Building Gaussian Process Regression
====================================

This example is for building Gaussian process regression models.
In this example, we cover three scenarios:
Gaussian process with fixed hyperparameters,
Gaussian process with learned hyperparameters,
and Gaussian process with particular priors.

First of all, import the package we need and **bayeso**.

.. code-block:: python

    import numpy as np

    from bayeso import covariance
    from bayeso.gp import gp
    from bayeso.utils import utils_covariance
    from bayeso.utils import utils_plotting

Declare some parameters to control this example.
`use_tex` is a flag for using a LaTeX style,
`num_test` is the number of test data points,
and `str_cov` is a kernel choice.

.. code-block:: python

    use_tex = False
    num_test = 200
    str_cov = 'matern52'

Make a simple synthetic dataset, which is produced with a cosine function.
The underlying true function is \cos(x) + 10.

.. code-block:: python

    X_train = np.array([
        [-3.0],
        [-2.0],
        [-1.0],
        [2.0],
        [1.2],
        [1.1],
    ])
    Y_train = np.cos(X_train) + 10.0
    X_test = np.linspace(-3, 3, num_test)
    X_test = X_test.reshape((num_test, 1))
    Y_test = np.cos(X_test) + 10.0

Sample functions from a prior distribution, which is zero mean.
As shown in the figure below, `num_samples` smooth functions are sampled.

.. code-block:: python

    mu = np.zeros(num_test)
    hyps = utils_covariance.get_hyps(str_cov, 1)
    Sigma = covariance.cov_main(str_cov, X_test, X_test, hyps, True)

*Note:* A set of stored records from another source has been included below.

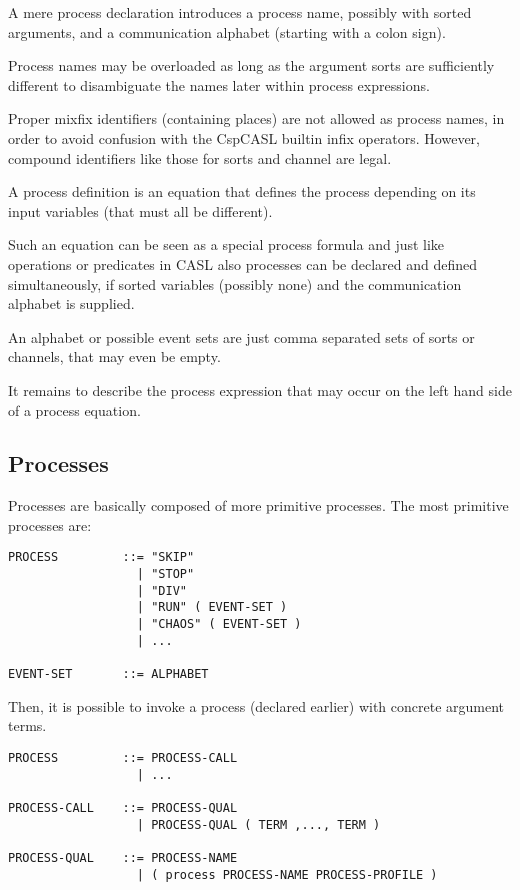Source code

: \documentclass{article}
\begin{document}
A mere process declaration introduces a process name, possibly with sorted
arguments, and a communication alphabet (starting with a colon sign).

Process names may be overloaded as long as the argument sorts are sufficiently
different to disambiguate the names later within process expressions.

Proper mixfix identifiers (containing places) are not allowed as process
names, in order to avoid confusion with the CspCASL builtin infix operators.
However, compound identifiers like those for sorts and channel are legal.

A process definition is an equation that defines the process depending on its
input variables (that must all be different).

Such an equation can be seen as a special process formula and just like
operations or predicates in CASL also processes can be declared and defined
simultaneously, if sorted variables (possibly none) and the communication
alphabet is supplied.

An alphabet or possible event sets are just comma separated sets of sorts or
channels, that may even be empty.

It remains to describe the process expression that may occur on the left hand
side of a process equation.

\subsection{Processes}

Processes are basically composed of more primitive processes. The most
primitive processes are:

\begin{verbatim}
PROCESS         ::= "SKIP"
                  | "STOP"
                  | "DIV"
                  | "RUN" ( EVENT-SET )
                  | "CHAOS" ( EVENT-SET )
                  | ...

EVENT-SET       ::= ALPHABET
\end{verbatim}

Then, it is possible to invoke a process (declared earlier) with concrete
argument terms.

\begin{verbatim}
PROCESS         ::= PROCESS-CALL
                  | ...

PROCESS-CALL    ::= PROCESS-QUAL
                  | PROCESS-QUAL ( TERM ,..., TERM )

PROCESS-QUAL    ::= PROCESS-NAME
                  | ( process PROCESS-NAME PROCESS-PROFILE )
\end{verbatim}
\end{document}
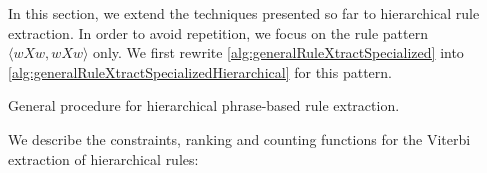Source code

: In this section, we extend the techniques presented so far to hierarchical
rule extraction. In order to avoid repetition, we focus on the rule pattern
$\langle w X w, w X w \rangle$ only. We first rewrite
\autoref{alg:generalRuleXtractSpecialized} into
\autoref{alg:generalRuleXtractSpecializedHierarchical} for this pattern.
%
\begin{algorithm}
  \caption{General procedure for hierarchical phrase-based rule extraction.}
  \label{alg:generalRuleXtractSpecializedHierarchical}
  \begin{algorithmic}[1]
         
        \EndIf
         
           
          \EndIf
        \EndFor
         
           
          \EndIf
        \EndFor
      \EndFor
    \EndFunction
  \end{algorithmic}
\end{algorithm}
%
We describe the constraints, ranking and counting functions for the Viterbi
extraction of hierarchical rules:
%

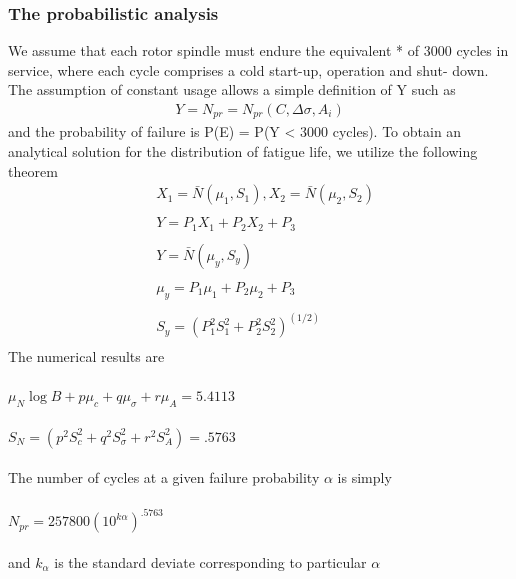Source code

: \documentclass[12pt]{article}
\begin{document}
\subsubsection{The probabilistic analysis}
We assume that each rotor spindle must endure
the equivalent * of 3000 cycles in service, where each
cycle comprises a cold start-up, operation and shut-
down. The assumption of constant usage allows a
simple definition of Y such as
\begin{align*}
    Y = N_{pr} = N_{pr}(C, \Delta\sigma, A_i)
\end{align*}
and the probability of failure is P(E) = P(Y < 3000
cycles).
To obtain an analytical solution for the distribution of fatigue life, we utilize the following theorem
\begin{align*}
    &X_1 = \bar{N}(\mu_1, S_1),    X_2 = \bar{N}(\mu_2, S_2)\\
    \\&Y = P_1 X_1 + P_2 X_2 + P_3\\
    \\&Y = \bar{N}(\mu_y, S_y)\\
    \\&\mu_y = P_1 \mu_1 + P_2 \mu_2 + P_3\\
    \\&S_y = (P_1^2 S_1^2 + P_2^2 S_2^2)^(1/2)\\
\end{align*}
The numerical results are\\\\
$\mu_N \log B + p \mu_c + q \mu_\sigma + r\mu_A = 5.4113$\\\\
$S_N = (p^2 S_c^2 + q^2 S_\sigma^2 + r^2 S_A^2) = .5763$\\\\
The number of cycles at a given failure probability $\alpha$ is simply\\\\
$N_{pr} = 257800(10^{k \alpha})^{.5763}$\\\\
and $k_\alpha$ is the standard deviate corresponding to particular $\alpha$
\begin{figure}[H]
    \centering
    \captionsetup{labelformat=empty}  
\end{figure}
\end{document}
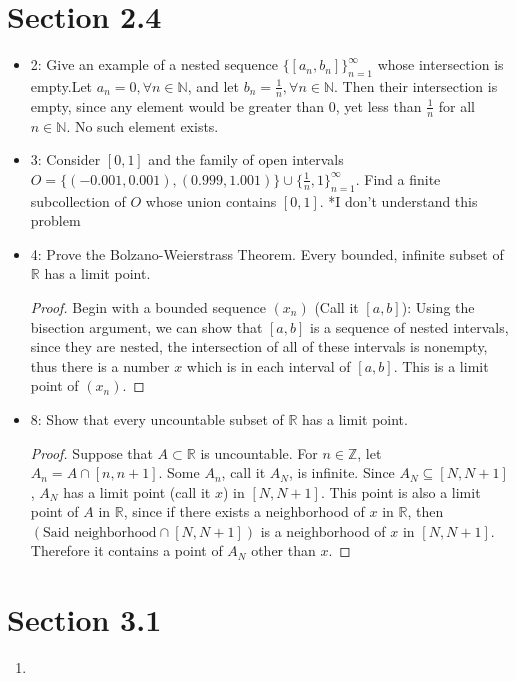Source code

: \documentclass[hidelinks,12pt]{article}
\theoremstyle{definition}
\newcommand{\R}{\mathbb{R}}
\newcommand{\N}{\mathbb{N}}
\newcommand{\Z}{\mathbb{Z}}
\begin{document}
\section{Section 2.4}
\begin{itemize}
    \item 2: Give an example of a nested sequence $\{[a_n,b_n]\}_{n=1}^{\infty}$ whose intersection is empty.\newline Let $a_n=0,\forall n\in\N$, and let $b_n=\frac{1}{n},\forall n\in\N$. Then their intersection is empty, since any element would be greater than 0, yet less than $\frac{1}{n}$ for all $n\in\N$. No such element exists.
    \item 3: Consider $[0,1]$ and the family of open intervals $O=\{(-0.001,0.001),(0.999,1.001)\}\cup\{\frac{1}{n},1\}_{n=1}^{\infty}$. Find a finite subcollection of $O$ whose union contains $[0,1]$. *I don't understand this problem
    \item 4: Prove the Bolzano-Weierstrass Theorem. Every bounded, infinite subset of $\R$ has a limit point. \begin{proof}Begin with a bounded sequence $(x_n)$ (Call it $[a,b]$): Using the bisection argument, we can show that $[a,b]$ is a sequence of nested intervals, since they are nested, the intersection of all of these intervals is nonempty, thus there is a number $x$ which is in each interval of $[a,b]$. This is a limit point of $(x_n)$.
    \end{proof}
    \item 8: Show that every uncountable subset of $\R$ has a limit point.\begin{proof} Suppose that $A\subset\R$ is uncountable. For $n\in\Z$, let $A_n=A\cap[n,n+1]$. Some $A_n$, call it $A_N$, is infinite. Since $A_N\subseteq[N,N+1]$, $A_N$ has a limit point (call it $x$) in $[N,N+1]$. This point is also a limit point of $A$ in $\R$, since if there exists a neighborhood of $x$ in $\R$, then $(\text{Said neighborhood}\cap[N,N+1])$ is a neighborhood of $x$ in $[N,N+1]$. Therefore it contains a point of $A_N$ other than $x$.
    \end{proof}
\end{itemize}
\section{Section 3.1}
\begin{enumerate}
    \item 
\end{enumerate}
\end{document}

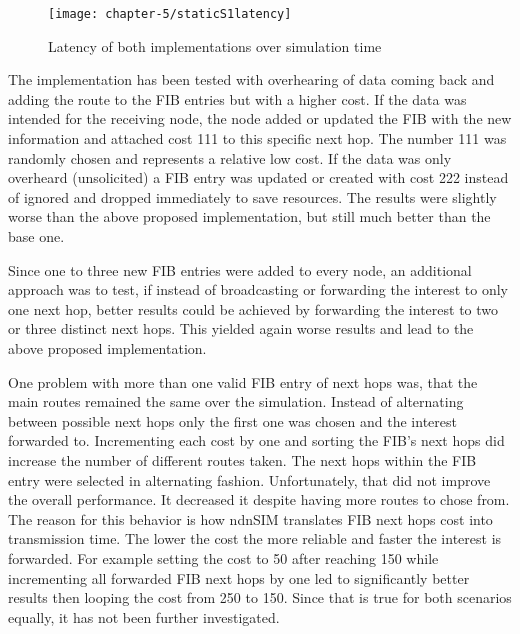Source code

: \begin{figure}[H]
  \centering
  \texttt{[image: chapter-5/staticS1latency]}
  \caption{Latency of both implementations over simulation time}
  \label{fig:staticS1latency}
\end{figure}

The implementation has been tested with overhearing of data coming back and adding the route to the FIB entries but with a higher cost. If the data was intended for the receiving node, the node added or updated the FIB with the new information and attached cost 111 to this specific next hop. The number 111 was randomly chosen and represents a relative low cost. If the data was only overheard (unsolicited) a FIB entry was updated or created with cost 222 instead of ignored and dropped immediately to save resources. The results were slightly worse than the above proposed implementation, but still much better than the base one.

\vspace{5mm} %

Since one to three new FIB entries were added to every node, an additional approach was to test, if instead of broadcasting or forwarding the interest to only one next hop, better results could be achieved by forwarding the interest to two or three distinct next hops. This yielded again worse results and lead to the above proposed implementation.

\vspace{5mm} %

One problem with more than one valid FIB entry of next hops was, that the main routes remained the same over the simulation. Instead of alternating between possible next hops only the first one was chosen and the interest forwarded to. Incrementing each cost by one and sorting the FIB's next hops did increase the number of different routes taken. The next hops within the FIB entry were selected in alternating fashion. Unfortunately, that did not improve the overall performance. It decreased it despite having more routes to chose from. The reason for this behavior is how ndnSIM translates FIB next hops cost into transmission time. The lower the cost the more reliable and faster the interest is forwarded. For example setting the cost to 50 after reaching 150 while incrementing all forwarded FIB next hops by one led to significantly better results then looping the cost from 250 to 150. Since that is true for both scenarios equally, it has not been further investigated.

    Ys = gp.sample_functions(mu, Sigma, num_samples=5)
    utils_plotting.plot_gp_via_sample(X_test, Ys, use_tex=use_tex,
                                      str_x_axis='$x$', str_y_axis='$y$')

.. image:: ../_static/examples/gp_sampled_prior.*
    :width: 320
    :align: center
    :alt: gp_sampled_prior

Build a Gaussian process regression model with fixed hyperparameters.
Fixed hyperparameters are brought through `get_hyps`.
`mu`, `sigma`, and `Sigma` are mean estimates, standard deviation estimates, and covariance estimates, respectively.
In addition, `num_samples` functions are sampled using `mu` and `Sigma`.
Then, plot the result.

.. code-block:: python

    hyps = utils_covariance.get_hyps(str_cov, 1)
    mu, sigma, Sigma = gp.predict_with_hyps(X_train, Y_train, X_test, hyps, str_cov=str_cov)
    utils_plotting.plot_gp_via_distribution(
        X_train, Y_train, X_test, mu, sigma,
        Y_test=Y_test, use_tex=use_tex,
        str_x_axis='$x$', str_y_axis='$y$'
    )

    Ys = gp.sample_functions(mu.flatten(), Sigma, num_samples=5)
    utils_plotting.plot_gp_via_sample(X_test, Ys, use_tex=use_tex,
                                      str_x_axis='$x$', str_y_axis='$y$')

.. image:: ../_static/examples/gp_fixed.*
    :width: 320
    :align: center
    :alt: gp_fixed

.. image:: ../_static/examples/gp_sampled_fixed.*
    :width: 320
    :align: center
    :alt: gp_sampled_fixed

Build a Gaussian process regression model with the hyperparameters optimized by marginal likelihood maximization, and plot the result.
Similar to the aforementioned case, `num_samples` functions are sampled from the distributions with `mu` and `Sigma`.

.. code-block:: python

    mu, sigma, Sigma = gp.predict_with_optimized_hyps(X_train, Y_train, X_test, str_cov=str_cov)
    utils_plotting.plot_gp_via_distribution(
        X_train, Y_train, X_test, mu, sigma,
        Y_test=Y_test, use_tex=use_tex,
        str_x_axis='$x$', str_y_axis='$y$'
    )

    Ys = gp.sample_functions(mu.flatten(), Sigma, num_samples=5)
    utils_plotting.plot_gp_via_sample(X_test, Ys, use_tex=use_tex,
                                      str_x_axis='$x$', str_y_axis='$y$')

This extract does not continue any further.